◆ Dataset records
----------
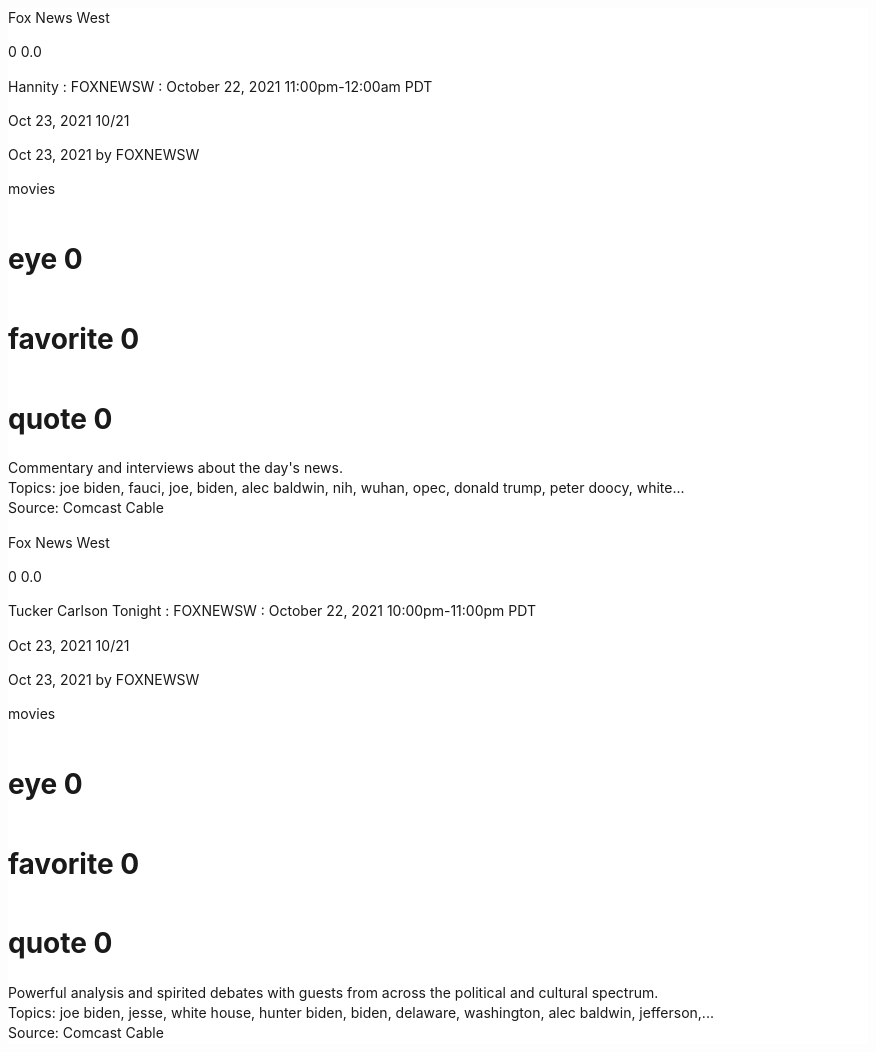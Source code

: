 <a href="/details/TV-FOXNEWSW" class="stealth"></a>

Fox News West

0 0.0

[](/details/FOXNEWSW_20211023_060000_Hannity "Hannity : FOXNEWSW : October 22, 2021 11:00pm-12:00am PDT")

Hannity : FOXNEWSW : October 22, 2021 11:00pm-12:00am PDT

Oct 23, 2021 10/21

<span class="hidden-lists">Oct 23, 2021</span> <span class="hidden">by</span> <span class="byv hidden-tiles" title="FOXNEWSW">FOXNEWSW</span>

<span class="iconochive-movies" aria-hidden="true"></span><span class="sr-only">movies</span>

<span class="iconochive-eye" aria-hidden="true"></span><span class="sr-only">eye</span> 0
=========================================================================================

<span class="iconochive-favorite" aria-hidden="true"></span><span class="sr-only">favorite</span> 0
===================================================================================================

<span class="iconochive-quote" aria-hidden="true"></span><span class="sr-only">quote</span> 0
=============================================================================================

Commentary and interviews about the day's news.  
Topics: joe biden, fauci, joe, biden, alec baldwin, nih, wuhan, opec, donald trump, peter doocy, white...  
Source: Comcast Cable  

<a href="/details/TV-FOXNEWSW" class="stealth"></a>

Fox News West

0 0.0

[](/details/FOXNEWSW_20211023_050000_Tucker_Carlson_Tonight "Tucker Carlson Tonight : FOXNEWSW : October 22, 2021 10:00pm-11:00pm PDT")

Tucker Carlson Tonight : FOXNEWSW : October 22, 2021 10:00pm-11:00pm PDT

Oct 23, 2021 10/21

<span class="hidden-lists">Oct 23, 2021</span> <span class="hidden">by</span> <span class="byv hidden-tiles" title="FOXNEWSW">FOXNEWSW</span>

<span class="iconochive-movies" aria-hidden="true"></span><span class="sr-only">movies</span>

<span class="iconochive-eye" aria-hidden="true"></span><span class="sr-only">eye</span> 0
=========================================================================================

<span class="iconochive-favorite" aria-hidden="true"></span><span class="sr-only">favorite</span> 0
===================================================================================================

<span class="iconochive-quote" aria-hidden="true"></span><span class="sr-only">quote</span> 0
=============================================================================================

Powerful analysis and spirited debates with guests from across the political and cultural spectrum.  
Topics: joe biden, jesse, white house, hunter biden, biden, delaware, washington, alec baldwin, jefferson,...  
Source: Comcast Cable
----------
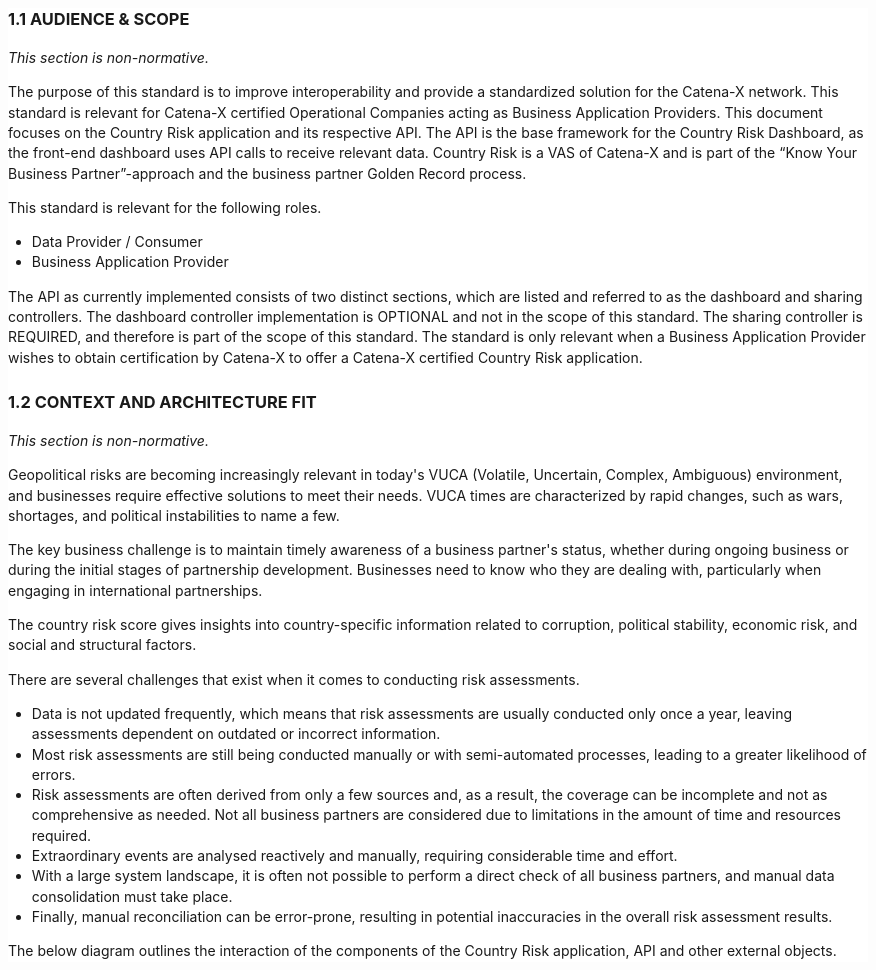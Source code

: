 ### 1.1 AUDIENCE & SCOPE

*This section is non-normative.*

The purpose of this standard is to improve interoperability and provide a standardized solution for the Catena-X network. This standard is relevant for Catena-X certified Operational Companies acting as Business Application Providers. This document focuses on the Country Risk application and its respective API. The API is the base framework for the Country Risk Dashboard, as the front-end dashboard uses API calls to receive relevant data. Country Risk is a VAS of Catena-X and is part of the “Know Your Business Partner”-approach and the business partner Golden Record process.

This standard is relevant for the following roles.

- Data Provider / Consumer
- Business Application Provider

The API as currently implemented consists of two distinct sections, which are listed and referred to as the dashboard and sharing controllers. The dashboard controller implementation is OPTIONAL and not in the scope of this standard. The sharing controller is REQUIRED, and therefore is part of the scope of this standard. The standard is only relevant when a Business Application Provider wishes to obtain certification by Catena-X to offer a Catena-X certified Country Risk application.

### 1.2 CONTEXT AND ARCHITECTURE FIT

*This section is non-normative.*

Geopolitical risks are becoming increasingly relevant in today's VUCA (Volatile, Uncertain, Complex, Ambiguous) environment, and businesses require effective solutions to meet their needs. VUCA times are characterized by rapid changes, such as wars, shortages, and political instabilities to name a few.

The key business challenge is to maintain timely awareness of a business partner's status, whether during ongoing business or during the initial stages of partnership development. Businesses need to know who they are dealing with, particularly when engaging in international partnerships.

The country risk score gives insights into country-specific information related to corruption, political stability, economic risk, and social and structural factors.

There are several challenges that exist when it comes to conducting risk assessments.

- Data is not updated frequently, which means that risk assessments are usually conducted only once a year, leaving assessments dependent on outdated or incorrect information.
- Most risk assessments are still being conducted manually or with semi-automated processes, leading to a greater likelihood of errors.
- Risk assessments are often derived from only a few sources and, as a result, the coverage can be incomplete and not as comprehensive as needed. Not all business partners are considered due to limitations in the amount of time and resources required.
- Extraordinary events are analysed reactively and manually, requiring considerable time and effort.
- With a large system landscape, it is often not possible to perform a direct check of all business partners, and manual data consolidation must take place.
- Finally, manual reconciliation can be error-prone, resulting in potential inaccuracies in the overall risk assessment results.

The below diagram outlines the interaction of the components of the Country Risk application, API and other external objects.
----------
◆ Assigned task
Reproduce word for word the material above, beginning with the line that contains "- Most risk" and ending with the line that contains "- Finally, manual".

◆ Result for this task
- Most risk assessments are still being conducted manually or with semi-automated processes, leading to a greater likelihood of errors.
- Risk assessments are often derived from only a few sources and, as a result, the coverage can be incomplete and not as comprehensive as needed. Not all business partners are considered due to limitations in the amount of time and resources required.
- Extraordinary events are analysed reactively and manually, requiring considerable time and effort.
- With a large system landscape, it is often not possible to perform a direct check of all business partners, and manual data consolidation must take place.
- Finally, manual reconciliation can be error-prone, resulting in potential inaccuracies in the overall risk assessment results.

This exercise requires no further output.